As the science behind Employee Health Promotion Programs continues to evolve, the need to define and articulate the components of this broad-based approach increases. In 1987 Allensworth and Kolbe (1987) expanded the prevailing definition of broad-based school health to include the domains of Health Instruction, Environmental Health, Health Services, Physical Education, Counseling and Psychological Services, School Food Service, Employee Health Promotion Programs for Faculty and Staff, and the Integration of School and Community Resources.
To promote the health of school age children, prevention specialists have found that an integrated broad-based approach is the most effective strategy. Relying only on health education or Physical Education initiatives to foster children’s health has demonstrated limited effectiveness. Consistent health messages delivered by numerous agents increases the possibility of attaining health goals and objectives. A similar model is essential if Employee Health Promotion Programs are to impact positively on the health and performance of all employees.
A broad-based model of Employee Health Promotion Programs includes the following components; Health Education Programs, worker Health Services and Benefits, nutrition and physical fitness Programs, Employee Health Promotion Program Policies and Procedures, Counseling and Employee Assistance Programs, a Safe and Healthy Work Environment, and the Integration of Company and Community Resources. This model can be used to evaluate and plan for Employee Health Promotion Programs that are truly broad-based in nature, focusing on primary, secondary, and tertiary prevention strategies for employees.

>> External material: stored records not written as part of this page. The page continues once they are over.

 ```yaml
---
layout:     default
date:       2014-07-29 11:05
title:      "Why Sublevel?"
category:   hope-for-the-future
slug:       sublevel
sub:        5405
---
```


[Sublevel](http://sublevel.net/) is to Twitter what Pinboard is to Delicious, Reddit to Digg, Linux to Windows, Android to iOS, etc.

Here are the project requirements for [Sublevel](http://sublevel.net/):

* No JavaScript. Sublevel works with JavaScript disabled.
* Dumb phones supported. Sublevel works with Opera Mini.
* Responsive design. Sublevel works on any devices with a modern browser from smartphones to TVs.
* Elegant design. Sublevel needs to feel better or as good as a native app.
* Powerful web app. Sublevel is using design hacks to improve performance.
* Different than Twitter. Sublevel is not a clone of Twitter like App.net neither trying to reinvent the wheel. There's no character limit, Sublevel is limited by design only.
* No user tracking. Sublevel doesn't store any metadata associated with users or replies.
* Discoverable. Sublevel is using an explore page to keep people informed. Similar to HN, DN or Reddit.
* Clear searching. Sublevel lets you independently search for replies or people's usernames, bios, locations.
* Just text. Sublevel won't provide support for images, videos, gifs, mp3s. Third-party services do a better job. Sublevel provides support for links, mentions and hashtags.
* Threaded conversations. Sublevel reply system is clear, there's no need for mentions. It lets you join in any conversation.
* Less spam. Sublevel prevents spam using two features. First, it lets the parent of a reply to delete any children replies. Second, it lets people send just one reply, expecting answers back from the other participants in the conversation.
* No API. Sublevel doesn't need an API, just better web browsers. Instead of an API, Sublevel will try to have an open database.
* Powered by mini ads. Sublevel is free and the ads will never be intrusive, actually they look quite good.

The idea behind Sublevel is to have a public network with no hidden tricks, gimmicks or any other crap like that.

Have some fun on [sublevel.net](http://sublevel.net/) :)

One value of a truly broad-based model is that it is possible to promote a holistic approach of worker health. A healthy, productive worker is one who is given the opportunity to develop emotionally, physically, intellectually, socially and spiritually. In addition, this model supports the ideals of wellness and optimal health by encouraging worksites to go beyond initiatives designed to only reduce health care costs, prevent disease, or maintain health.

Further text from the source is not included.